GOAL OF THE EXERCISE: With the images removed, write out each record exactly as given.
◇ ◇ ◇ ◇ ◇
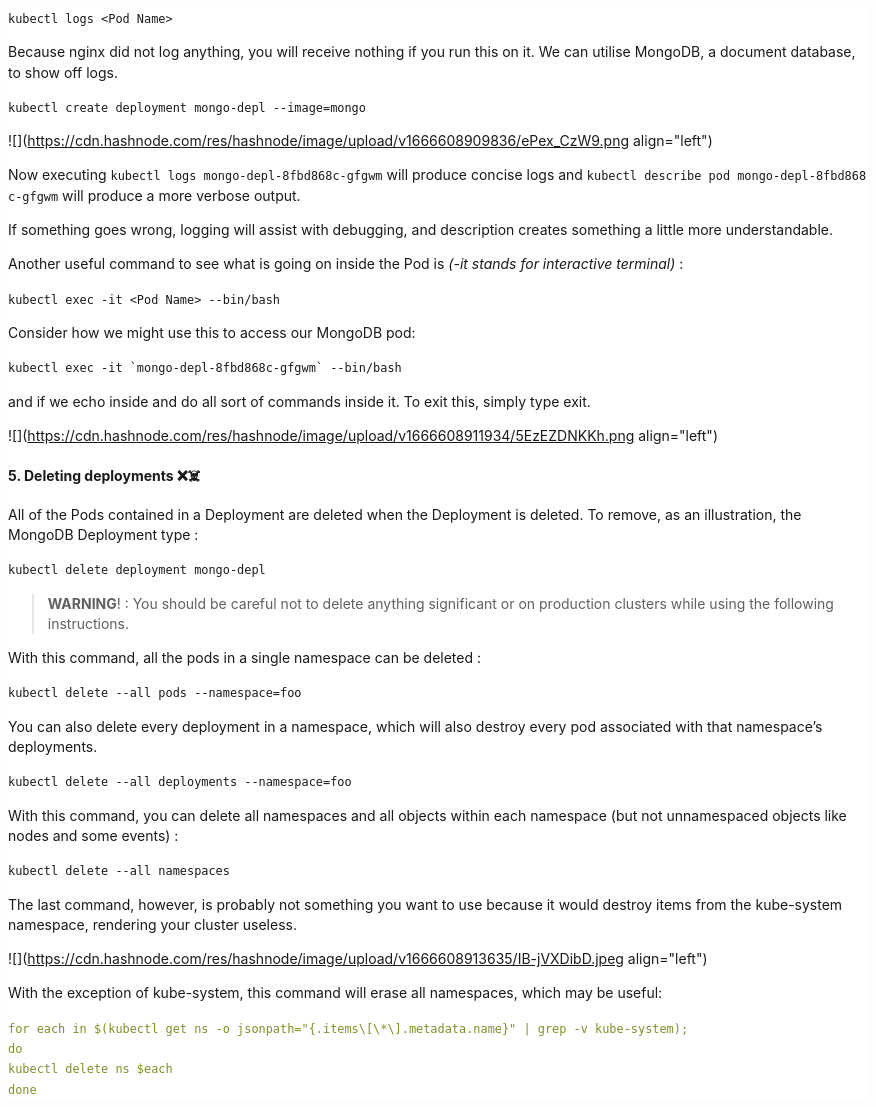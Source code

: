 `kubectl logs <Pod Name>`

Because nginx did not log anything, you will receive nothing if you run this on it. We can utilise MongoDB, a document database, to show off logs.

`kubectl create deployment mongo-depl --image=mongo`

![](https://cdn.hashnode.com/res/hashnode/image/upload/v1666608909836/ePex_CzW9.png align="left")

Now executing `kubectl logs mongo-depl-8fbd868c-gfgwm` will produce concise logs and `kubectl describe pod mongo-depl-8fbd868c-gfgwm` will produce a more verbose output.

If something goes wrong, logging will assist with debugging, and description creates something a little more understandable.

Another useful command to see what is going on inside the Pod is *(-it stands for interactive terminal)* :

`kubectl exec -it <Pod Name> --bin/bash`

Consider how we might use this to access our MongoDB pod:

``kubectl exec -it `mongo-depl-8fbd868c-gfgwm` --bin/bash``

and if we echo inside and do all sort of commands inside it. To exit this, simply type exit.

![](https://cdn.hashnode.com/res/hashnode/image/upload/v1666608911934/5EzEZDNKKh.png align="left")

#### 5\. Deleting deployments ❌☠️

All of the Pods contained in a Deployment are deleted when the Deployment is deleted. To remove, as an illustration, the MongoDB Deployment type :

`kubectl delete deployment mongo-depl`

> **WARNING**! : You should be careful not to delete anything significant or on production clusters while using the following instructions.

With this command, all the pods in a single namespace can be deleted :

`kubectl delete --all pods --namespace=foo`

You can also delete every deployment in a namespace, which will also destroy every pod associated with that namespace’s deployments.

`kubectl delete --all deployments --namespace=foo`

With this command, you can delete all namespaces and all objects within each namespace (but not unnamespaced objects like nodes and some events) :

`kubectl delete --all namespaces`

The last command, however, is probably not something you want to use because it would destroy items from the kube-system namespace, rendering your cluster useless.

![](https://cdn.hashnode.com/res/hashnode/image/upload/v1666608913635/IB-jVXDibD.jpeg align="left")

With the exception of kube-system, this command will erase all namespaces, which may be useful:

```yaml
for each in $(kubectl get ns -o jsonpath="{.items\[\*\].metadata.name}" | grep -v kube-system);  
do  
kubectl delete ns $each  
done
```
◇ ◇ ◇ ◇ ◇
ANSWER:
Source code

: `kubectl logs <Pod Name>`

Because nginx did not log anything, you will receive nothing if you run this on it. We can utilise MongoDB, a document database, to show off logs.

`kubectl create deployment mongo-depl --image=mongo`

![](https://cdn.hashnode.com/res/hashnode/image/upload/v1666608909836/ePex_CzW9.png align="left")

Now executing `kubectl logs mongo-depl-8fbd868c-gfgwm` will produce concise logs and `kubectl describe pod mongo-depl-8fbd868c-gfgwm` will produce a more verbose output.

If something goes wrong, logging will assist with debugging, and description creates something a little more understandable.

Another useful command to see what is going on inside the Pod is *(-it stands for interactive terminal)* :

`kubectl exec -it <Pod Name> --bin/bash`

Consider how we might use this to access our MongoDB pod:

``kubectl exec -it `mongo-depl-8fbd868c-gfgwm` --bin/bash``

and if we echo inside and do all sort of commands inside it. To exit this, simply type exit.

![](https://cdn.hashnode.com/res/hashnode/image/upload/v1666608911934/5EzEZDNKKh.png align="left")

#### 5\. Deleting deployments ❌☠️

All of the Pods contained in a Deployment are deleted when the Deployment is deleted. To remove, as an illustration, the MongoDB Deployment type :

`kubectl delete deployment mongo-depl`

> **WARNING**! : You should be careful not to delete anything significant or on production clusters while using the following instructions.

With this command, all the pods in a single namespace can be deleted :

`kubectl delete --all pods --namespace=foo`

You can also delete every deployment in a namespace, which will also destroy every pod associated with that namespace’s deployments.

`kubectl delete --all deployments --namespace=foo`

With this command, you can delete all namespaces and all objects within each namespace (but not unnamespaced objects like nodes and some events) :

`kubectl delete --all namespaces`

The last command, however, is probably not something you want to use because it would destroy items from the kube-system namespace, rendering your cluster useless.

![](https://cdn.hashnode.com/res/hashnode/image/upload/v1666608913635/IB-jVXDibD.jpeg align="left")

With the exception of kube-system, this command will erase all namespaces, which may be useful:

```yaml
for each in $(kubectl get ns -o jsonpath="{.items\[\*\].metadata.name}" | grep -v kube-system);  
do  
kubectl delete ns $each  
done
```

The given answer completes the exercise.